Immigration Minister Alex Hawke said he acted on "health and good order grounds on the basis that it was in the public interest to do so". 

Prime Minister Scott Morrison's government "is firmly committed to protecting Australia's borders, particularly in relation to the Covid-19 pandemic," Hawke said in a statement.

The cancellation effectively means Djokovic would be barred from a new Australian visa for three years, except under certain circumstances.

The visa decision put the Serbian world number one's dream of a 10th Australian Open title and a record 21st Grand Slam in peril.
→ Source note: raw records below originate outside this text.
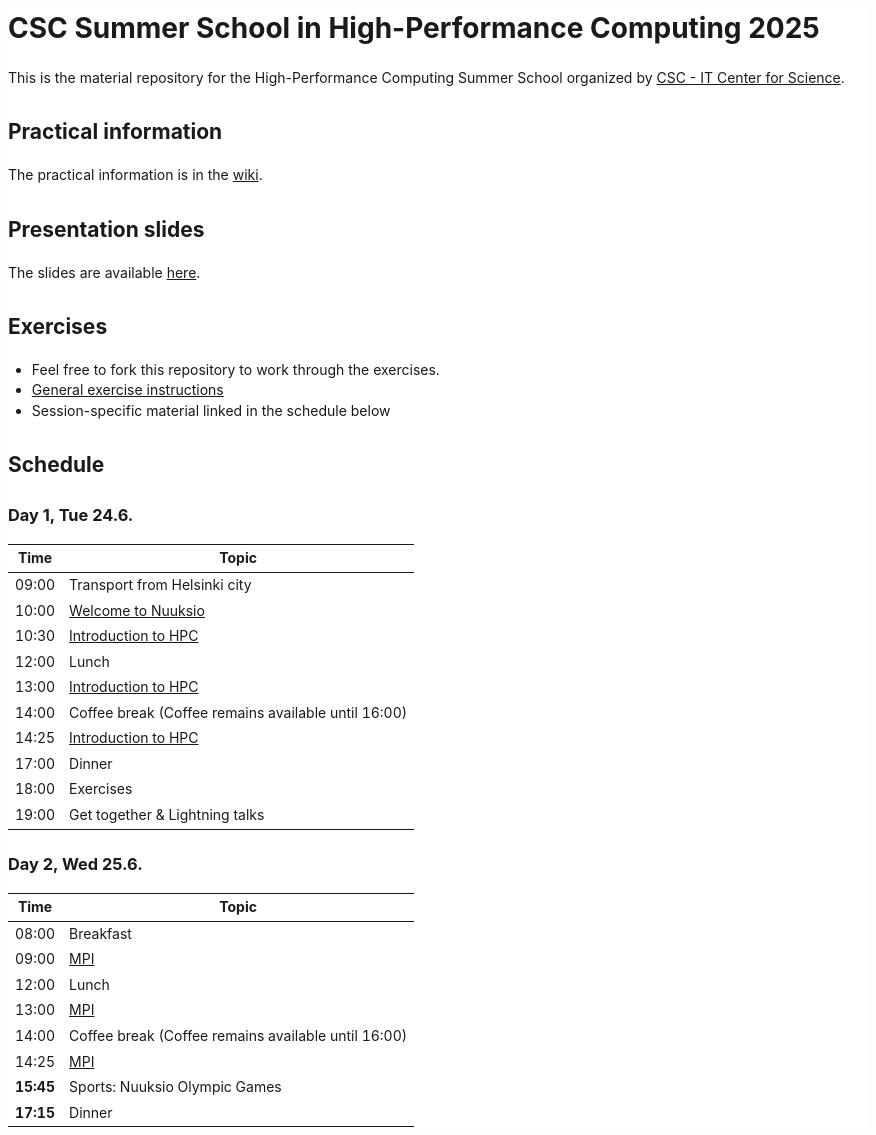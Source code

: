 

# CSC Summer School in High-Performance Computing 2025

This is the material repository for the High-Performance Computing Summer School organized by [CSC - IT Center for Science](https://csc.fi/en/).

## Practical information

The practical information is in the [wiki](../../wiki).

## Presentation slides

The slides are available [here](https://csc-training.github.io/summerschool/).

## Exercises

- Feel free to fork this repository to work through the exercises.
- [General exercise instructions](exercise-instructions.md)
- Session-specific material linked in the schedule below

## Schedule

### Day 1, Tue 24.6.

| Time  | Topic |
| ----  | ----- |
| 09:00 | Transport from Helsinki city
| 10:00 | [Welcome to Nuuksio](https://csc-training.github.io/summerschool/)
| 10:30 | [Introduction to HPC](intro-to-hpc)
| 12:00 | Lunch
| 13:00 | [Introduction to HPC](intro-to-hpc)
| 14:00 | Coffee break (Coffee remains available until 16:00)
| 14:25 | [Introduction to HPC](intro-to-hpc)
| 17:00 | Dinner
| 18:00 | Exercises
| 19:00 | Get together & Lightning talks

### Day 2, Wed 25.6.

| Time  | Topic |
| ----  | ----- |
| 08:00 | Breakfast
| 09:00 | [MPI](mpi)
| 12:00 | Lunch
| 13:00 | [MPI](mpi)
| 14:00 | Coffee break (Coffee remains available until 16:00)
| 14:25 | [MPI](mpi)
| **15:45** | Sports: Nuuksio Olympic Games
| **17:15** | Dinner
Djokovic is the tournament's top seed and had been practising on the Melbourne Park courts a few hours earlier.

The megastar flew into Melbourne airport on January 5 claiming a vaccine exemption because of a positive PCR test result on December 16.

Border agents rejected his exemption, tore up his visa and placed him in a notorious Melbourne detention centre where he spent four nights.

The Australian government insists a recent infection does not qualify as a vaccine exemption for foreign nationals trying to enter the country.

Djokovic's top-flight legal team dramatically overturned the visa decision because border officials at the airport had failed to give him the agreed time to respond.

The visa battle with Djokovic is politically charged in Australia, which has endured nearly two years of some of the toughest coronavirus restrictions in the world.

General elections must be called by May.

Some tennis players say Djokovic should now be allowed to play, but not all have been supportive. 

World number four Stefanos Tsitsipas criticised his behaviour.

"For sure he has been playing by his own rules," Tsitsipas said in an interview with Indian broadcaster WION.  Nearly everyone in the Australian Open had been vaccinated, Tsitsipas said. But others "chose to follow their own way which kind of makes the majority look like they're all fools".